A review by Keith Waits

Entire contents are copyright © 2022 Keith Waits. All rights reserved.

Elvis is King! Or at least Casey (Clark Worden) believes it, and he has worked very hard to develop his impersonation of the legendary figure for the sparse audience at Cleo’s, a divey nightclub in Panama City Beach, Florida owned by Eddie (Sean Childress).

Casey is married to Jo (Adama Abramson) who complains about Casey’s irresponsibility while they struggle to pay the bills. 

And then two professional drag queens arrive at Cleo’s, Tracy (Robbie Smith) and Rexie (Immanuel Guest), complicating life for Casey.

Identity is a great theme in storytelling and Matthew Lopez pursues how fluid identity can be; how we can discover parts of ourselves we might have never imagined possible. It is worth writing about, and the play gets its points across in an entertaining fashion without too much pedantry, yet it is also maddeningly predictable in its narrative. Most all of the main story points can be seen coming about 30 minutes ahead of time.

The dialogue is also too often ordinary, even mundane, with an occasional flash of true wit and a few moments of focused intention that stick the landing. The structure is the same “entertainer finds themselves” success story that can be found in movies like Walk The Line except that instead of Johnny Cash finding his voice with “Folsom Prison Blues” here a fledgling drag performer finds their groove with inspiration from Elvis Presley.

The cast brings a lot of energy to the task, perhaps a little too much, as there are times the performance felt slightly hysterical. Director Tony Lewis has pitched the action as a farce, and the production fights to find space for the small, tender moments between Casey and Jo.

Still and all, the actors make good impressions. Clark Worden convinces us of both Casey’s optimism, fear and embrace of drag culture, which is a neat hat trick, and after a run of highly original gender-fluid roles, Adama Abramson nicely extends her range playing a version of the loving wife and mother with great humor.
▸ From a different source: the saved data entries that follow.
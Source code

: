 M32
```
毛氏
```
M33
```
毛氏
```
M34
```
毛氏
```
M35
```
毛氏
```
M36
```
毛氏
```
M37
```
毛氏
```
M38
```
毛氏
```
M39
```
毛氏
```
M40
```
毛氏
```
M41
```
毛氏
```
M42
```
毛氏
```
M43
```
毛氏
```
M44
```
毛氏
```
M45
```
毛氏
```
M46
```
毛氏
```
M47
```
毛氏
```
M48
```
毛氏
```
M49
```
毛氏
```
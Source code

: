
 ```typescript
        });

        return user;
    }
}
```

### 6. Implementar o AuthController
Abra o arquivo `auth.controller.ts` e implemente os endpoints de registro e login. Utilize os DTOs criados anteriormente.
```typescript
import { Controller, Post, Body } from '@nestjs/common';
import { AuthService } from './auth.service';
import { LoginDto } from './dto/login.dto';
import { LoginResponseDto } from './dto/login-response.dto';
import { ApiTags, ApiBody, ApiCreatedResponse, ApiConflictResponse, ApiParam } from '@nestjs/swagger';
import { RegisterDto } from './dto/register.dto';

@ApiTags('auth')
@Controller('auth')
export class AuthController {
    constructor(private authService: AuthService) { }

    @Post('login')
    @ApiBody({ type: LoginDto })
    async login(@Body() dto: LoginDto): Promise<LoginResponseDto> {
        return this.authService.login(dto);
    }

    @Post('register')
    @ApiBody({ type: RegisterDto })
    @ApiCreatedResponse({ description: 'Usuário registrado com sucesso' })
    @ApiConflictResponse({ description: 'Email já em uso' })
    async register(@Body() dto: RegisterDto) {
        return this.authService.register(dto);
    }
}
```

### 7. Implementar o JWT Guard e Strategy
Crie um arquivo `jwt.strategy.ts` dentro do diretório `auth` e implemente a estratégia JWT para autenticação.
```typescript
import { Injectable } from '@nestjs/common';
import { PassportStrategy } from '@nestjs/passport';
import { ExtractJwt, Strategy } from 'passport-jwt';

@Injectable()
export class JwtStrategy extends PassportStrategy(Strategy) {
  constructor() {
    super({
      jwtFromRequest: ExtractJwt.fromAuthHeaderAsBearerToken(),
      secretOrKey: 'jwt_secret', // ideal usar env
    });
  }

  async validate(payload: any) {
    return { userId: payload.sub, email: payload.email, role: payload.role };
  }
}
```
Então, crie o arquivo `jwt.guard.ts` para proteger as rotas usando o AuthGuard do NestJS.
Robbie Smith captures the ruthless but still compassionate duality of Tracey and paints an indelible portrait of a veteran drag queen. They all deliver well-founded performances, I just wish it was all turned down a notch.

Immanuel Guest has the greatest difficulty, so broadly drawn is Rexie, but late in the story he delivers a powerful monolouge about what is really at the heart of being a drag queen, the reality behind all of the artifice and glamour. It is well-trod but still important ground, and Guest focuses his energy very effectively to make the moment work.

Sean Childress as the club owner and Joe Tindle as Casey and Jo’s stoner landlord have fun playing characters that ask for little beyond cliches.

The design work gets the job done, and the lighting appropriately indulges in a quite a bit of follow spot for the nightclub scenes. Lewis stages the nightclub scenes with that same indulgence and there is a clever use of blackout montage to show the stages of Casey’s development as a drag performer.

The Legend of Georgia McBride has something important to say about intolerance and acceptance of our innermost selves, and however much I wish it said it more artfully, the message is clear, and Casey’s struggle is an interesting one that asks the right questions.

With Adama Abramson, Sean Childress, Immanuel Guest, Robbie Smith, Joe Tindle, Cark Worden.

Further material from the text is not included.